→ **Task**
All of the data below is to be copied exactly.

→ **Data records**

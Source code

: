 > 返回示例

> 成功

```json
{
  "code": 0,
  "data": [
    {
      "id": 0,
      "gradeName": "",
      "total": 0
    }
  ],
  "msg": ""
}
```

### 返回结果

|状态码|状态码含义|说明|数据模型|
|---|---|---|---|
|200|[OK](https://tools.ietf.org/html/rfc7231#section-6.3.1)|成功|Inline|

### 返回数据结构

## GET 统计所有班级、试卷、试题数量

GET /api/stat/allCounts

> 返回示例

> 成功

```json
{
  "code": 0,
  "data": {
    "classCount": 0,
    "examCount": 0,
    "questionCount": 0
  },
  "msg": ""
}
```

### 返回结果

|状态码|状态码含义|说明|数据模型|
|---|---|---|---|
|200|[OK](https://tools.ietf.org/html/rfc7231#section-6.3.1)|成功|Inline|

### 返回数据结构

→ **Answer section**
Source code

: > 返回示例

> 成功

```json
{
  "code": 0,
  "data": [
    {
      "id": 0,
      "gradeName": "",
      "total": 0
    }
  ],
  "msg": ""
}
```

### 返回结果

|状态码|状态码含义|说明|数据模型|
|---|---|---|---|
|200|[OK](https://tools.ietf.org/html/rfc7231#section-6.3.1)|成功|Inline|

### 返回数据结构

## GET 统计所有班级、试卷、试题数量

GET /api/stat/allCounts

> 返回示例

> 成功

```json
{
  "code": 0,
  "data": {
    "classCount": 0,
    "examCount": 0,
    "questionCount": 0
  },
  "msg": ""
}
```

### 返回结果

|状态码|状态码含义|说明|数据模型|
|---|---|---|---|
|200|[OK](https://tools.ietf.org/html/rfc7231#section-6.3.1)|成功|Inline|

### 返回数据结构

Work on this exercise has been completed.